───── INFORMATION SHOWN ─────

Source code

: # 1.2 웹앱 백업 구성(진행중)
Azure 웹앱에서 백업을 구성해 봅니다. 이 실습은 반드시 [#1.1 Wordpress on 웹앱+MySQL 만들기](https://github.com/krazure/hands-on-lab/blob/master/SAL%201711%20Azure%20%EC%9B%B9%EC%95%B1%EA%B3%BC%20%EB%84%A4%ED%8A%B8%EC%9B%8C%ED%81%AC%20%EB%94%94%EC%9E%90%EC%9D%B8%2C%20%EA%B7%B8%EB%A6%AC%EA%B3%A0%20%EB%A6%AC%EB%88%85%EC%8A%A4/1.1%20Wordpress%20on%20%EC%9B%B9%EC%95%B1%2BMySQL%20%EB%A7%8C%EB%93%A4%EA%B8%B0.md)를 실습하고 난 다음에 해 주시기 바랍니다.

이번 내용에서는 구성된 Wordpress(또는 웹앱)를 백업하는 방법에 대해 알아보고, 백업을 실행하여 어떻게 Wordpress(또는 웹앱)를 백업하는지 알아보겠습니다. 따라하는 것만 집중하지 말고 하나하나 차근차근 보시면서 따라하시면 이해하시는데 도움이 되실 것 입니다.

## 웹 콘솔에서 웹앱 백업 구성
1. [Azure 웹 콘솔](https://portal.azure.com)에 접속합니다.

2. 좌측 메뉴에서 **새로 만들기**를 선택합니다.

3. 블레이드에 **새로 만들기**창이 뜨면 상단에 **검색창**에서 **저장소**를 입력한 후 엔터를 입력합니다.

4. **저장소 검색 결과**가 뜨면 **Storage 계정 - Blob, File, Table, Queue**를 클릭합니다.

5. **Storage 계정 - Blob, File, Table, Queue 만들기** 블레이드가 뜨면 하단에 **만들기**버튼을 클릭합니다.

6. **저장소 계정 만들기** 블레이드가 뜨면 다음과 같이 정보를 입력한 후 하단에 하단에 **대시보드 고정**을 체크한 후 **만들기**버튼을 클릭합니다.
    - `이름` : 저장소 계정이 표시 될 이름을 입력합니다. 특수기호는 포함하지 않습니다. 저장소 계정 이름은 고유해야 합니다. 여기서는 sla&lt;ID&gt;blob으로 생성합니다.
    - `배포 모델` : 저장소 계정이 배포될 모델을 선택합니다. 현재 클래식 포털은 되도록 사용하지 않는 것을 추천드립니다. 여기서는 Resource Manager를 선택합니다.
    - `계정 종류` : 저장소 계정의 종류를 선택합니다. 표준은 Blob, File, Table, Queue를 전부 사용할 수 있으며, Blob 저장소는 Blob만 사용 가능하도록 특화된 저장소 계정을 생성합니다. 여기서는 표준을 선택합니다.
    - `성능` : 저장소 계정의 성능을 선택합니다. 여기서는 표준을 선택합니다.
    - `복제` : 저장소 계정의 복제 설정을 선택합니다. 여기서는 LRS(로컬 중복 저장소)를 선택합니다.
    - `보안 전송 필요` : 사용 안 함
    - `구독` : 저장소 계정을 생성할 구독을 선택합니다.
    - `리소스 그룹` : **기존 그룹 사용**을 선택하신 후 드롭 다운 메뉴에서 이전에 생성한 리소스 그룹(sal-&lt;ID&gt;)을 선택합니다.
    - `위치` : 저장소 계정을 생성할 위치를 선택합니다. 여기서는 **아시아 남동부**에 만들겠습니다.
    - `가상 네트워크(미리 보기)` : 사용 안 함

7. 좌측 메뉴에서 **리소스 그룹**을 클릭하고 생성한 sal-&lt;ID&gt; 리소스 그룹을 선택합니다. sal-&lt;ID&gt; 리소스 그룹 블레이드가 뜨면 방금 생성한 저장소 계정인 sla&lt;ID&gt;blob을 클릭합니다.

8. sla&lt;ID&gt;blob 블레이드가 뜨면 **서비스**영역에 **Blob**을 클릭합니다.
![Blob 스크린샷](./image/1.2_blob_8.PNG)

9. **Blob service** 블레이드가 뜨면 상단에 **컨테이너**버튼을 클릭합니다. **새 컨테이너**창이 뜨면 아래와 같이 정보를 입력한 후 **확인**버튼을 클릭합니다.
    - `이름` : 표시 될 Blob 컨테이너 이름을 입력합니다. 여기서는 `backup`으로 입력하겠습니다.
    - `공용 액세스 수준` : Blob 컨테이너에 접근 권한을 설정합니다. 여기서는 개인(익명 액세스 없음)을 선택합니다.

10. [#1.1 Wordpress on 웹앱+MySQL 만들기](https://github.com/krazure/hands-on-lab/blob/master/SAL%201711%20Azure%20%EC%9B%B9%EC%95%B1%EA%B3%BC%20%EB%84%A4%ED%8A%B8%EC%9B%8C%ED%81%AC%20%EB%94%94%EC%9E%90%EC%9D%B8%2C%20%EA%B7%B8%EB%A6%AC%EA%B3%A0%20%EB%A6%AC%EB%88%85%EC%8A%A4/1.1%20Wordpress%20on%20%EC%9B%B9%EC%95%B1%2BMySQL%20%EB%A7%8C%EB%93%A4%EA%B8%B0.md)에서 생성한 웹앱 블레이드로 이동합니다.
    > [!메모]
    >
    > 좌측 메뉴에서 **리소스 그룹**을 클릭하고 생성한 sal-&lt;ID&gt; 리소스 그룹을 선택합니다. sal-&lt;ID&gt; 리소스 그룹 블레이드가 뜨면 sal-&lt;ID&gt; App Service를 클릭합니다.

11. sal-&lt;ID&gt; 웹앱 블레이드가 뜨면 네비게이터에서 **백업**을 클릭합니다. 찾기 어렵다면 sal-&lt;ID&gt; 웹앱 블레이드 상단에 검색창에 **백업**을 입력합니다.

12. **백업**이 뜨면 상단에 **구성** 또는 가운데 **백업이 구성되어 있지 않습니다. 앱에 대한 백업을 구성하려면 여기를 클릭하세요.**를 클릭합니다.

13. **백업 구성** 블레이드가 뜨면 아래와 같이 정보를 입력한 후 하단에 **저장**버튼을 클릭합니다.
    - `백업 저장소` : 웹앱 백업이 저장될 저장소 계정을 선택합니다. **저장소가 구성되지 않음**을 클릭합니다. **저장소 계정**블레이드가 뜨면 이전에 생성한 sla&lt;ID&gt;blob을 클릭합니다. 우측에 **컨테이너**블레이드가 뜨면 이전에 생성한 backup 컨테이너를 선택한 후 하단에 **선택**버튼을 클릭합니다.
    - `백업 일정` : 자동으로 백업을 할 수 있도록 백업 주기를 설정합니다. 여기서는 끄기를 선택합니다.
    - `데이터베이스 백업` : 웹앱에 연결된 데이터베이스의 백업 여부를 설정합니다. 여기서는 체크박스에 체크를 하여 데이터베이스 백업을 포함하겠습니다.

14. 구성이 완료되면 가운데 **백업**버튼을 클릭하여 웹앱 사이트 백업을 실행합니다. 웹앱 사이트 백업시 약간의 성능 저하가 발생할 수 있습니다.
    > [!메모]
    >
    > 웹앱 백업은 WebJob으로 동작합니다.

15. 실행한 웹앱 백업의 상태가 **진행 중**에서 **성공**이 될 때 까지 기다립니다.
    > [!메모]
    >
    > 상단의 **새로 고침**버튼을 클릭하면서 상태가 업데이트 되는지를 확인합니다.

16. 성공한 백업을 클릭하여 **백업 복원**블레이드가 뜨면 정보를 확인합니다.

─────

→ **YOUR TASK**
Write out the data a second time, exactly the same.

→ **YOUR RESPONSE**
Source code

: # 1.2 웹앱 백업 구성(진행중)
Azure 웹앱에서 백업을 구성해 봅니다. 이 실습은 반드시 [#1.1 Wordpress on 웹앱+MySQL 만들기](https://github.com/krazure/hands-on-lab/blob/master/SAL%201711%20Azure%20%EC%9B%B9%EC%95%B1%EA%B3%BC%20%EB%84%A4%ED%8A%B8%EC%9B%8C%ED%81%AC%20%EB%94%94%EC%9E%90%EC%9D%B8%2C%20%EA%B7%B8%EB%A6%AC%EA%B3%A0%20%EB%A6%AC%EB%88%85%EC%8A%A4/1.1%20Wordpress%20on%20%EC%9B%B9%EC%95%B1%2BMySQL%20%EB%A7%8C%EB%93%A4%EA%B8%B0.md)를 실습하고 난 다음에 해 주시기 바랍니다.

이번 내용에서는 구성된 Wordpress(또는 웹앱)를 백업하는 방법에 대해 알아보고, 백업을 실행하여 어떻게 Wordpress(또는 웹앱)를 백업하는지 알아보겠습니다. 따라하는 것만 집중하지 말고 하나하나 차근차근 보시면서 따라하시면 이해하시는데 도움이 되실 것 입니다.

## 웹 콘솔에서 웹앱 백업 구성
1. [Azure 웹 콘솔](https://portal.azure.com)에 접속합니다.

2. 좌측 메뉴에서 **새로 만들기**를 선택합니다.

3. 블레이드에 **새로 만들기**창이 뜨면 상단에 **검색창**에서 **저장소**를 입력한 후 엔터를 입력합니다.

4. **저장소 검색 결과**가 뜨면 **Storage 계정 - Blob, File, Table, Queue**를 클릭합니다.

5. **Storage 계정 - Blob, File, Table, Queue 만들기** 블레이드가 뜨면 하단에 **만들기**버튼을 클릭합니다.

6. **저장소 계정 만들기** 블레이드가 뜨면 다음과 같이 정보를 입력한 후 하단에 하단에 **대시보드 고정**을 체크한 후 **만들기**버튼을 클릭합니다.
    - `이름` : 저장소 계정이 표시 될 이름을 입력합니다. 특수기호는 포함하지 않습니다. 저장소 계정 이름은 고유해야 합니다. 여기서는 sla&lt;ID&gt;blob으로 생성합니다.
    - `배포 모델` : 저장소 계정이 배포될 모델을 선택합니다. 현재 클래식 포털은 되도록 사용하지 않는 것을 추천드립니다. 여기서는 Resource Manager를 선택합니다.
    - `계정 종류` : 저장소 계정의 종류를 선택합니다. 표준은 Blob, File, Table, Queue를 전부 사용할 수 있으며, Blob 저장소는 Blob만 사용 가능하도록 특화된 저장소 계정을 생성합니다. 여기서는 표준을 선택합니다.
    - `성능` : 저장소 계정의 성능을 선택합니다. 여기서는 표준을 선택합니다.
    - `복제` : 저장소 계정의 복제 설정을 선택합니다. 여기서는 LRS(로컬 중복 저장소)를 선택합니다.
    - `보안 전송 필요` : 사용 안 함
    - `구독` : 저장소 계정을 생성할 구독을 선택합니다.
    - `리소스 그룹` : **기존 그룹 사용**을 선택하신 후 드롭 다운 메뉴에서 이전에 생성한 리소스 그룹(sal-&lt;ID&gt;)을 선택합니다.
    - `위치` : 저장소 계정을 생성할 위치를 선택합니다. 여기서는 **아시아 남동부**에 만들겠습니다.
    - `가상 네트워크(미리 보기)` : 사용 안 함

7. 좌측 메뉴에서 **리소스 그룹**을 클릭하고 생성한 sal-&lt;ID&gt; 리소스 그룹을 선택합니다. sal-&lt;ID&gt; 리소스 그룹 블레이드가 뜨면 방금 생성한 저장소 계정인 sla&lt;ID&gt;blob을 클릭합니다.

8. sla&lt;ID&gt;blob 블레이드가 뜨면 **서비스**영역에 **Blob**을 클릭합니다.
![Blob 스크린샷](./image/1.2_blob_8.PNG)

9. **Blob service** 블레이드가 뜨면 상단에 **컨테이너**버튼을 클릭합니다. **새 컨테이너**창이 뜨면 아래와 같이 정보를 입력한 후 **확인**버튼을 클릭합니다.
    - `이름` : 표시 될 Blob 컨테이너 이름을 입력합니다. 여기서는 `backup`으로 입력하겠습니다.
    - `공용 액세스 수준` : Blob 컨테이너에 접근 권한을 설정합니다. 여기서는 개인(익명 액세스 없음)을 선택합니다.

10. [#1.1 Wordpress on 웹앱+MySQL 만들기](https://github.com/krazure/hands-on-lab/blob/master/SAL%201711%20Azure%20%EC%9B%B9%EC%95%B1%EA%B3%BC%20%EB%84%A4%ED%8A%B8%EC%9B%8C%ED%81%AC%20%EB%94%94%EC%9E%90%EC%9D%B8%2C%20%EA%B7%B8%EB%A6%AC%EA%B3%A0%20%EB%A6%AC%EB%88%85%EC%8A%A4/1.1%20Wordpress%20on%20%EC%9B%B9%EC%95%B1%2BMySQL%20%EB%A7%8C%EB%93%A4%EA%B8%B0.md)에서 생성한 웹앱 블레이드로 이동합니다.
    > [!메모]
    >
    > 좌측 메뉴에서 **리소스 그룹**을 클릭하고 생성한 sal-&lt;ID&gt; 리소스 그룹을 선택합니다. sal-&lt;ID&gt; 리소스 그룹 블레이드가 뜨면 sal-&lt;ID&gt; App Service를 클릭합니다.

11. sal-&lt;ID&gt; 웹앱 블레이드가 뜨면 네비게이터에서 **백업**을 클릭합니다. 찾기 어렵다면 sal-&lt;ID&gt; 웹앱 블레이드 상단에 검색창에 **백업**을 입력합니다.

12. **백업**이 뜨면 상단에 **구성** 또는 가운데 **백업이 구성되어 있지 않습니다. 앱에 대한 백업을 구성하려면 여기를 클릭하세요.**를 클릭합니다.

13. **백업 구성** 블레이드가 뜨면 아래와 같이 정보를 입력한 후 하단에 **저장**버튼을 클릭합니다.
    - `백업 저장소` : 웹앱 백업이 저장될 저장소 계정을 선택합니다. **저장소가 구성되지 않음**을 클릭합니다. **저장소 계정**블레이드가 뜨면 이전에 생성한 sla&lt;ID&gt;blob을 클릭합니다. 우측에 **컨테이너**블레이드가 뜨면 이전에 생성한 backup 컨테이너를 선택한 후 하단에 **선택**버튼을 클릭합니다.
    - `백업 일정` : 자동으로 백업을 할 수 있도록 백업 주기를 설정합니다. 여기서는 끄기를 선택합니다.
    - `데이터베이스 백업` : 웹앱에 연결된 데이터베이스의 백업 여부를 설정합니다. 여기서는 체크박스에 체크를 하여 데이터베이스 백업을 포함하겠습니다.

14. 구성이 완료되면 가운데 **백업**버튼을 클릭하여 웹앱 사이트 백업을 실행합니다. 웹앱 사이트 백업시 약간의 성능 저하가 발생할 수 있습니다.
    > [!메모]
    >
    > 웹앱 백업은 WebJob으로 동작합니다.

15. 실행한 웹앱 백업의 상태가 **진행 중**에서 **성공**이 될 때 까지 기다립니다.
    > [!메모]
    >
    > 상단의 **새로 고침**버튼을 클릭하면서 상태가 업데이트 되는지를 확인합니다.

16. 성공한 백업을 클릭하여 **백업 복원**블레이드가 뜨면 정보를 확인합니다.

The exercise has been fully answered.